Patient Safety: What’s Going Wrong?
Patient Safety A recent study found that in the U.S., preventable hospital errors lead to 50 deaths every hour. Three industry experts are looking to dramatically lower that number in 2015.
Mediaplanet: Why is patient safety an important initiative?
Mike Sheehan: In the broadest and truest sense, patient safety is dependent upon a safe environment and is a central component of providing care and wellness for all patients. Patient safety is frequently discussed and represented as a metric with lots of attention on preventable causes. What I consider to be most interesting is that each and every individual who enters a health care facility plays an equally important role in patient safety. Therefore, patient safety is not the sole responsibility of the facility or the medial staff, but rather each and every one of us.
Frank Mazza: More than 440,000 people are dying every year from preventable medical harm — that’s flatly unacceptable. We must do everything we can to hasten the rate of reduction of harm in an industry where the equivalent of seven jet airliners crash every day with devastating consequences. We owe this to our families, friends, ourselves, and all those who we don’t know personally, but who are similarly beloved by others. Ultimately, we are all, or will all be, patients in this healthcare system. We all deserve better.
Monty Mythen: Patient safety is a primary concern for all clinicians. Zero tolerance of avoidable harm is at the heart of what we get up in the morning to do. The relentless pursuit of quality and safety produces better and more cost effective patient outcomes—a win-win.
MP: In your opinion, what is the most important aspect of patient safety?
MS: We all have a common enemy and it is infection. The answer is to enable medical staff, general staff, volunteers, industry representatives and patient visitors to work together in an integrated and organized manner to improve patient safety. Each group plays a unique and different role. Just like any team environment, each of us must do our part and the sum of the parts can become greater as a whole
FM: Industry savants and academics have led the way in reminding us what ‘the evidence’ tells us we need to do to transform care and to make it much safer. These include, among other things, involvement in, and championing of the patient safety program by senior leaders, implementation of a just culture, and attention to human factors and the cognitive biases that compromise systems and processes of care. The solution, in part, depends upon re-engineering our systems so that we leverage our technology to the advantage of providers and create affordances and constraints that make it easy for them to do the right thing and nearly impossible to do the wrong thing. Perhaps the science of high reliability, with its strategic focus on behavioral accountability, will also prove to be a key to rapid improvement.
MM: First do no harm. Meticulous attention to detail and collaborative team work with a culture that gives everyone the confidence to speak out.
MP: How is technology changing patient safety?
MS: Health care environments are some of the most complex operational environments known. They are open 24/7 with countless numbers of people coming and going, all with different purposes for being there. Technology is changing patient safety by moving from the ability to report on events to the ability to prevent negative outcomes. This is the most exciting concept which will benefit all of society.
FM: Solutions and automation such as Computerized Prescription Order Entry (CPOE) systems have helped reduce medication errors, and the Internet has certainly helped raise awareness of the challenges we face in patient safety. However, in many ways, electronic medical record systems, at least at this point in time, have not proven to be the panacea for improving patient safety that they were initially thought to be. While useful in many ways, these have also introduced new and worrisome mechanisms of harm (i.e., so-called ‘alarm-fatigue’ and an excessive ‘trust in automation’). Busy, overburdened providers notoriously take advantage of shortcuts and workarounds that offer them the opportunity to get their work done faster if they perceive that risk of non-compliance is limited or non-existent. In doing so, patient safety is further compromised.
"Quality patient care is dependent upon a safe and secure environment."
MM: Artificial intelligence and computer learning that harnesses the mass of digital data that is collected is beginning to reduce the chance of avoidable harm.
MP: What do you think is in the near future for patient safety?
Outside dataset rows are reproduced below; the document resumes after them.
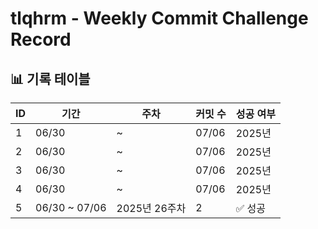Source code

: # tlqhrm - Weekly Commit Challenge Record

## 📊 기록 테이블

| ID | 기간 | 주차 | 커밋 수 | 성공 여부 |
| --- | --- | --- | --- | --- |
| 1 | 06/30 | ~ | 07/06 | 2025년 |
| 2 | 06/30 | ~ | 07/06 | 2025년 |
| 3 | 06/30 | ~ | 07/06 | 2025년 |
| 4 | 06/30 | ~ | 07/06 | 2025년 |
| 5 | 06/30 ~ 07/06 | 2025년 26주차 | 2 | ✅ 성공 |
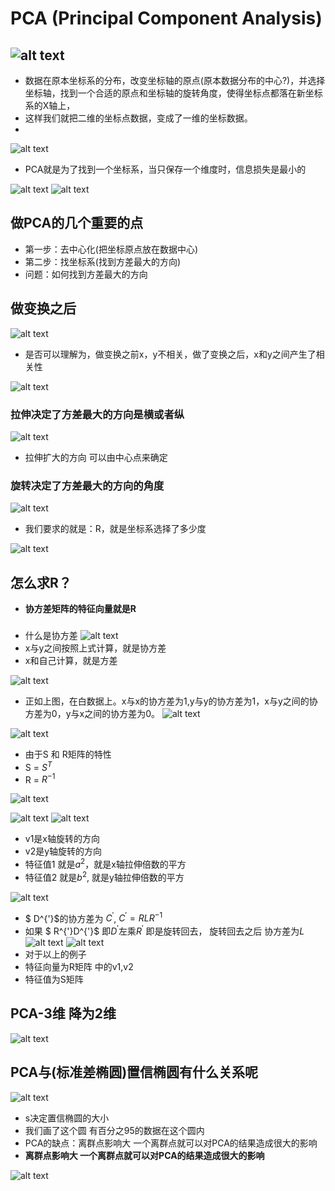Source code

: # PCA (Principal Component Analysis)
## ![alt text](image-52.png)
+ 数据在原本坐标系的分布，改变坐标轴的原点(原本数据分布的中心?)，并选择坐标轴，找到一个合适的原点和坐标轴的旋转角度，使得坐标点都落在新坐标系的X轴上，
+ 这样我们就把二维的坐标点数据，变成了一维的坐标数据。
+ 
![alt text](image-53.png)

+ PCA就是为了找到一个坐标系，当只保存一个维度时，信息损失是最小的

![alt text](image-54.png)
![alt text](image-55.png)

## 做PCA的几个重要的点
+ 第一步：去中心化(把坐标原点放在数据中心)
+ 第二步：找坐标系(找到方差最大的方向)
+ 问题：如何找到方差最大的方向

## 做变换之后
![alt text](image-56.png)

+ 是否可以理解为，做变换之前x，y不相关，做了变换之后，x和y之间产生了相关性

![alt text](image-57.png)
### 拉伸决定了方差最大的方向是横或者纵
![alt text](image-58.png)
+ 拉伸扩大的方向 可以由中心点来确定
### 旋转决定了方差最大的方向的角度
![alt text](image-59.png)
+ 我们要求的就是：R，就是坐标系选择了多少度

![alt text](image-60.png)

## 怎么求R？
+ **协方差矩阵的特征向量就是R**
###
+ 什么是协方差
![alt text](image-61.png) 
+ x与y之间按照上式计算，就是协方差
+ x和自己计算，就是方差

![alt text](image-62.png)
+ 正如上图，在白数据上。x与x的协方差为1,y与y的协方差为1，x与y之间的协方差为0，y与x之间的协方差为0。 
![alt text](image-63.png)

![alt text](20240514210238.png)
+ 由于S 和 R矩阵的特性
+ S = $S^T$
+ R = $R^{-1}$

![alt text](image-64.png)

![alt text](image-65.png)
![alt text](image-66.png)
+ v1是x轴旋转的方向
+ v2是y轴旋转的方向
+ 特征值1 就是$a^2$，就是x轴拉伸倍数的平方
+ 特征值2 就是$b^2$, 就是y轴拉伸倍数的平方

![alt text](image-67.png)
+ $ D^{'}$的协方差为 $C^{'}$, $C^{'}=RLR^{-1}$
+ 如果 $ R^{'}D^{'}$ 即$D^{'}$左乘$R^{'}$ 即是旋转回去， 旋转回去之后 协方差为$L$
![alt text](image-68.png)
![alt text](image-69.png)
+ 对于以上的例子
+ 特征向量为R矩阵 中的v1,v2
+ 特征值为S矩阵 
## PCA-3维 降为2维
![alt text](image-70.png)
## PCA与(标准差椭圆)置信椭圆有什么关系呢
![alt text](image-71.png)
+ s决定置信椭圆的大小
+ 我们画了这个圆 有百分之95的数据在这个圆内
+ PCA的缺点：离群点影响大 一个离群点就可以对PCA的结果造成很大的影响
+ **离群点影响大 一个离群点就可以对PCA的结果造成很大的影响**

 
![alt text](image-72.png)
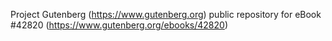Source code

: Project Gutenberg (https://www.gutenberg.org) public repository for eBook #42820 (https://www.gutenberg.org/ebooks/42820)
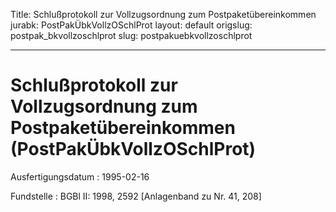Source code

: Title: Schlußprotokoll zur Vollzugsordnung zum Postpaketübereinkommen
jurabk: PostPakÜbkVollzOSchlProt
layout: default
origslug: postpak_bkvollzoschlprot
slug: postpakuebkvollzoschlprot

---

# Schlußprotokoll zur Vollzugsordnung zum Postpaketübereinkommen (PostPakÜbkVollzOSchlProt)

Ausfertigungsdatum
:   1995-02-16

Fundstelle
:   BGBl II: 1998, 2592 [Anlagenband zu Nr. 41, 208]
MS: Quality patient care is dependent upon a safe and secure environment. That is why we believe that the near future of patient safety will recognize that there are two essential components to quality patient care. The first is the care itself and how it can be obtained and delivered by medical staff and health care facilities. The second is the growing recognition that the environment itself plays a very important role to quality care. The environment is major and critical component to enabling the medical staff to perform at their very best.
FM: We fervently believe that a ‘bottoms-up,’ data-driven strategy that addresses medical error and harm will help make care safer for patients. We believe that this will be a catalyst for accelerating outcomes in patient safety even as we collaborate with others in government and industry to help perfect and measure quality of care by way of existing, traditional programs.
MM: The future of pateint safety lies in the automatic generation of alerts and prompts that both clinician and patients have immediate access to.